Even better could be to also have this parallelized (if GISAID would allow that), as the above is still relative slow - it now takes about 1.5 hours to download these 103K records from the last 5 days. If I tried with a chunk size of 5000 I received a Server error, so reduced it to 4000 and that seemed to work...

tomwenseleers avatar Jul 30 '22 12:07 tomwenseleers

Thanks, I adapted this into the following:

chunk_size <- 1000

accessions <- query(credentials = credentials,location = "Africa / ...", fast = TRUE)
positions = seq(1, nrow(accessions), by=chunk_size)
is_error <- function(err) inherits(err,'try-error')

chunks = vector("list", length(positions))

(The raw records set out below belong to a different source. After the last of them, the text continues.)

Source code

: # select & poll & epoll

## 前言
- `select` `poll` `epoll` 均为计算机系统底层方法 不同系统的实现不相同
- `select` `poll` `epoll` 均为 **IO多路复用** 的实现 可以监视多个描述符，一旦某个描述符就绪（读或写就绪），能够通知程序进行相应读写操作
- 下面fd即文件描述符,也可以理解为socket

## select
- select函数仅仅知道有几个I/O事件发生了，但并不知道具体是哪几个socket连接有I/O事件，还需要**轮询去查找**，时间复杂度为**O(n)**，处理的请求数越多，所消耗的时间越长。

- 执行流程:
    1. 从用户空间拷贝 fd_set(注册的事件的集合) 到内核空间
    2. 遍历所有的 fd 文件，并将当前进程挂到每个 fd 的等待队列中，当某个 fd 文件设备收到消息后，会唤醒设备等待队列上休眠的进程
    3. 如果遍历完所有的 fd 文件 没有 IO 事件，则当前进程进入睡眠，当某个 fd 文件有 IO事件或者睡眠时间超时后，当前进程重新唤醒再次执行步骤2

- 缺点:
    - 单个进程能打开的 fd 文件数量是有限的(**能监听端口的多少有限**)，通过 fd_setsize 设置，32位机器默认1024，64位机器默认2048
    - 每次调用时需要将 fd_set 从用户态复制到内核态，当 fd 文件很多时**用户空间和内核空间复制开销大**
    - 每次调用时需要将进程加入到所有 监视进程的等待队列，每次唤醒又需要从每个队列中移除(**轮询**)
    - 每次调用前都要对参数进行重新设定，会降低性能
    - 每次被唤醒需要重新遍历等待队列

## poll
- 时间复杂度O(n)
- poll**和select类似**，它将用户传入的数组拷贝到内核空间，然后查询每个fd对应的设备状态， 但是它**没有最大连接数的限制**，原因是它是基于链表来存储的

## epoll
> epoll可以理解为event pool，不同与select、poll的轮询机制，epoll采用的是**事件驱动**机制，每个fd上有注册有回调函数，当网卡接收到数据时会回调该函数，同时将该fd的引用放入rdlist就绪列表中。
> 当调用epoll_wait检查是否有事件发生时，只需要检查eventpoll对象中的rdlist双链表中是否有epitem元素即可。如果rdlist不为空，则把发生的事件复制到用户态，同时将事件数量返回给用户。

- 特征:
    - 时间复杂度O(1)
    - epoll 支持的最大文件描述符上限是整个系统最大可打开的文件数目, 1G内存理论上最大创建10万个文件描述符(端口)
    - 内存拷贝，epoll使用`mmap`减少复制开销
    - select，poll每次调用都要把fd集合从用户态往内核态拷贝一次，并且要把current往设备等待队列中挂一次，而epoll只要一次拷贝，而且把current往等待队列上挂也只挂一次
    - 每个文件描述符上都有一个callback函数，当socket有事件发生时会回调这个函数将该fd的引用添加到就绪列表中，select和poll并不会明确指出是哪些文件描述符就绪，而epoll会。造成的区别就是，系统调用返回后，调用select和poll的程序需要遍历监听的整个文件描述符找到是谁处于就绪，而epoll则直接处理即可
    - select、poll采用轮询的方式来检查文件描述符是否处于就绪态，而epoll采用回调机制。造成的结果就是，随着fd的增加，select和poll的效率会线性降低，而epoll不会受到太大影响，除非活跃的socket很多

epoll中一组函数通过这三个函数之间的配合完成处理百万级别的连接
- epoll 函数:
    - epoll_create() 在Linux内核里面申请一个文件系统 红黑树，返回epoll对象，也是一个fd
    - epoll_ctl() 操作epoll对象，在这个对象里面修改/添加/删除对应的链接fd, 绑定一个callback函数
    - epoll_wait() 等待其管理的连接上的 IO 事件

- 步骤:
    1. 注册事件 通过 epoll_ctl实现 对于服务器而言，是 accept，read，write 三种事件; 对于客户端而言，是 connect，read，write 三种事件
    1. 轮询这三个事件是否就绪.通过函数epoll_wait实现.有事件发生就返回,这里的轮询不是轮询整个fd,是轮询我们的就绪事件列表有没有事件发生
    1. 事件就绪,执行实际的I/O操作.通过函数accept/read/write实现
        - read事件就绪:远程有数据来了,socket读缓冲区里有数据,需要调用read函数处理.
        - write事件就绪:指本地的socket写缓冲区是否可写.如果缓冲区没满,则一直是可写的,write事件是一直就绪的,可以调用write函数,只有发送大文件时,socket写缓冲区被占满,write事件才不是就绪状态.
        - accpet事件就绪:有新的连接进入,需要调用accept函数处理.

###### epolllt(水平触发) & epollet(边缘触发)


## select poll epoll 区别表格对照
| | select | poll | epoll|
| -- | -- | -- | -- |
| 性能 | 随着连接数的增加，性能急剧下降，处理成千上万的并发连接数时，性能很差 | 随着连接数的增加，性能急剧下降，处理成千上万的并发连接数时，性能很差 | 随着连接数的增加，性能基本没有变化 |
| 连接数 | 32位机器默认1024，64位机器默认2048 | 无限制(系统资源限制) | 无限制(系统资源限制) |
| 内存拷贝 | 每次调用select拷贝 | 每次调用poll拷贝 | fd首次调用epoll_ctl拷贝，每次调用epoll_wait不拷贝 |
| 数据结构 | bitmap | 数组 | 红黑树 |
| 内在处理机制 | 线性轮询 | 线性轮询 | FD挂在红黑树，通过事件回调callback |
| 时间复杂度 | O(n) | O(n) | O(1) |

# this can be run multiple times to continue downloads
for (index in seq_along(positions)) {
  position <- positions[index]
  if (is.null(chunks[[index]])) {
    message(paste("downloading ", position, chunk_size))
    start <- position
    end <- min(position + chunk_size, nrow(accessions))
    chunk <-
      try(download(credentials = credentials,
                   accessions$accession_id[start:end],
                   get_sequence = FALSE))
    if (is_error(chunk)) {
      # refresh credentials and try one more time
      credentials <- login(username = username, password = password)
      chunk <-
        download(credentials = credentials,
                 accessions$accession_id[start:end],
                 get_sequence = FALSE)
    }
    chunk$position <- position
    chunks[[index]] <- chunk
    Sys.sleep(3)
  }
}

if (sum(sapply(chunks, is.null)) == 0) {
  # we have downloaded all the chunks
  message("download complete")
  african_entries = do.call(rbind, chunks)
}

pvanheus avatar Nov 17 '22 12:11 pvanheus